Magna Carta’s curriculum:


  • Is underpinned by aims, values and purpose. These are the curriculum drivers. 
  • Draws on the knowledge children need.
  • Has a local, national and global dimension.
  • Drives what is taught and what is assessed.
  • Is filled with rich, 1st hand purposeful experiences.
  • Develops the whole person- intellectual, creative, skills, understanding, social, moral, physical and attitudes.
  • Is flexible, responsive to individual needs and interests.
  • Embeds the principle of sustainability.
  • Develops talents to the full.
  • Is broad, balanced and has clear progression in subject knowledge and skills.
  • Is designed and taught by experts.
  • Keeps an eye on the future and needs of future citizens.
  • Encourages the use of environments and expertise beyond the classroom (identify and exploit local resources).
  • Makes meaningful links between areas of knowledge across the curriculum and the major issues of our time.

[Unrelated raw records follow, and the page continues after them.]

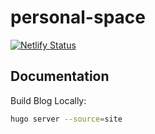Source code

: # personal-space
[![Netlify Status](https://api.netlify.com/api/v1/badges/1629d967-8817-43d2-a166-f436d42bc0af/deploy-status)](https://app.netlify.com/sites/exquisite-torte-3aec3c/deploys)


## Documentation

Build Blog Locally:

```bash
hugo server --source=site
```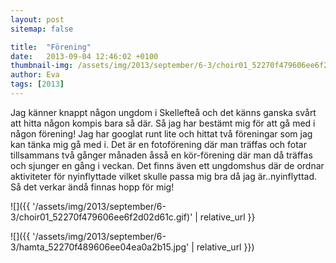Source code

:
 ```yaml
---
layout: post
sitemap: false

title:  "Förening"
date:   2013-09-04 12:46:02 +0100
thumbnail-img: /assets/img/2013/september/6-3/choir01_52270f479606ee6f2d02d61c.gif
author: Eva
tags: [2013]
---
```


Jag känner knappt någon ungdom i Skellefteå och det känns ganska svårt att hitta någon kompis bara så där. Så jag har bestämt mig för att gå med i någon förening! Jag har googlat runt lite och hittat två föreningar som jag kan tänka mig gå med i. Det är en fotoförening där man träffas och fotar tillsammans två gånger månaden åsså en kör-förening där man då träffas och sjunger en gång i veckan. Det finns även ett ungdomshus där de ordnar aktiviteter för nyinflyttade vilket skulle passa mig bra då jag är..nyinflyttad. Så det verkar ändå finnas hopp för mig!

![]({{ '/assets/img/2013/september/6-3/choir01_52270f479606ee6f2d02d61c.gif)'  | relative_url }}

![]({{ '/assets/img/2013/september/6-3/hamta_52270f489606ee04ea0a2b15.jpg'  | relative_url }})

Practicalities of the Curriculum:


  • The teaching and learning of core knowledge.
  • Fewer topics studied within curriculum areas.
  • Topics studied in depth.
  • A scheme of work in every subject, in every key stage.
  • Termly assessments in every subject in key stages one and two (to include learning from previous terms and years within the key stage).
  • The teaching and development of thinking skills (embedded within subjects).
  • The teaching of Classics, including Latin from Key Stage 2.
  • The teaching of Religious Education and Theology from Key Stage 1. 
  • The teaching of Biology in Key Stage 1.
  • The teaching of Biology, Chemistry and Physics from Key Stage 2.
  • Subject specialist teaching in PE and Spanish, with a view to subject specialist teaching in Music, Art and Design Technology. 


The Curriculum Drivers


Our curriculum is driven by:

  • embedding a knowledge of the world;
  • enabling investigation and enquiry;
  • encouraging enterprise and aspiration;
  • affording a local, national and global perspective.

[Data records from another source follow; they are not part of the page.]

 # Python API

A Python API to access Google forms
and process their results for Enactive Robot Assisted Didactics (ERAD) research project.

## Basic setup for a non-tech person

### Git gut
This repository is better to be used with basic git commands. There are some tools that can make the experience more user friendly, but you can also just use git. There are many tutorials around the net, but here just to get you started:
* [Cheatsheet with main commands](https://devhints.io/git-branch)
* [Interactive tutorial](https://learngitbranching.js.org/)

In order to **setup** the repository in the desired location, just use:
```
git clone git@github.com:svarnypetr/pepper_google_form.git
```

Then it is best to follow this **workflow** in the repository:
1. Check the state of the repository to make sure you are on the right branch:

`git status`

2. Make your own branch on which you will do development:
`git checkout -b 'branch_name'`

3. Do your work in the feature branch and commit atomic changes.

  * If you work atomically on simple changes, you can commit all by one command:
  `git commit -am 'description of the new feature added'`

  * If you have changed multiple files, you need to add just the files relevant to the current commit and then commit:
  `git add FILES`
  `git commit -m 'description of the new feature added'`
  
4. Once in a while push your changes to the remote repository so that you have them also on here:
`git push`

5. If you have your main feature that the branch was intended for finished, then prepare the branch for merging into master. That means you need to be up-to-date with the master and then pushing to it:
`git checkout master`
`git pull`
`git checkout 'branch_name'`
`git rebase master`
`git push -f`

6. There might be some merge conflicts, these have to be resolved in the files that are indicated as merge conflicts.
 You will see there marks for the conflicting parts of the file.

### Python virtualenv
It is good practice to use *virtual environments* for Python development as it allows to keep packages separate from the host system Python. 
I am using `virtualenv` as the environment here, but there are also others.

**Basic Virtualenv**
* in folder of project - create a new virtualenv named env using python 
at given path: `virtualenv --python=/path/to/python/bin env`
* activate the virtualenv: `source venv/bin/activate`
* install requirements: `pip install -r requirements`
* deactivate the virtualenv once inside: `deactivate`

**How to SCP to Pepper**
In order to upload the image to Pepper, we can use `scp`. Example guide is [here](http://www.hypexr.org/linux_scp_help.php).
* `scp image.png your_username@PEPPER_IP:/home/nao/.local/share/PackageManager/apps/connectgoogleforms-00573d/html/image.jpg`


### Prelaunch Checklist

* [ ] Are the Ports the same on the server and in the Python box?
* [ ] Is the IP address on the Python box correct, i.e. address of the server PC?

What is meant by each curriculum driver?


Knowledge of the World

  • ensures pupils have a core knowledge of historical events and figures and the impact they have had on our world;
  • ensures pupils have a core knowledge of classical civilisations and their impact on our world, including references made in literature;
  • equips pupils with a comprehensive knowledge of world geography;  
  • promotes cultural awareness and celebrates diversity;
  • relates learning to real life contexts;
  • develops pupils’ cultural literacy by giving them a secure knowledge of theology and are mindful of the universal questions that have troubled humankind through the ages;
  • explores the impact of important individuals in our world;
  • enables pupils to discover how and why things work;
  • raises environmental awareness;
  • uses technology effectively.


Enterprise and Aspiration

  • exposes pupils to a non-exhaustive range of career possibilities;
  • promotes enterprise;
  • teaches pupils to be financially responsible;
  • enables pupils to learn from failed enterprise initiatives.


Investigation and Enquiry

  • promotes pupils being inquisitive and questioning;
  • encourages pupils to be resourceful and independent in their learning;
  • provides opportunities for independent thinking and application of skills;
  • develops collaborative learning;
  • provides opportunities for purposeful 1st hand experiences;
  • encourages positive risk taking;
  • equips pupils with the skills they need to manage information;
  • actively requires pupils to persevere and improve through evaluation;
  • nurtures problem solvers.


Local, National and Global

  • maximises opportunities for purposeful learning in the outdoors;
  • develops a sense of awe and wonder, adventure and respect for nature;
  • supports parents in teaching pupils to distinguish between right and wrong and to be responsible for their behaviour and respect the laws of England;
  • encourages respect for democracy, public institutions and services in the UK;
  • provides pupils with opportunities to make a difference and contribute positively to the school and wider community;
  • encourages the use of environments and expertise beyond the classroom;
  • encourages harmony by appreciating and respecting pupils’ own and other cultures;
  • inspires pupils to travel the world;
  • examines global and social mobility.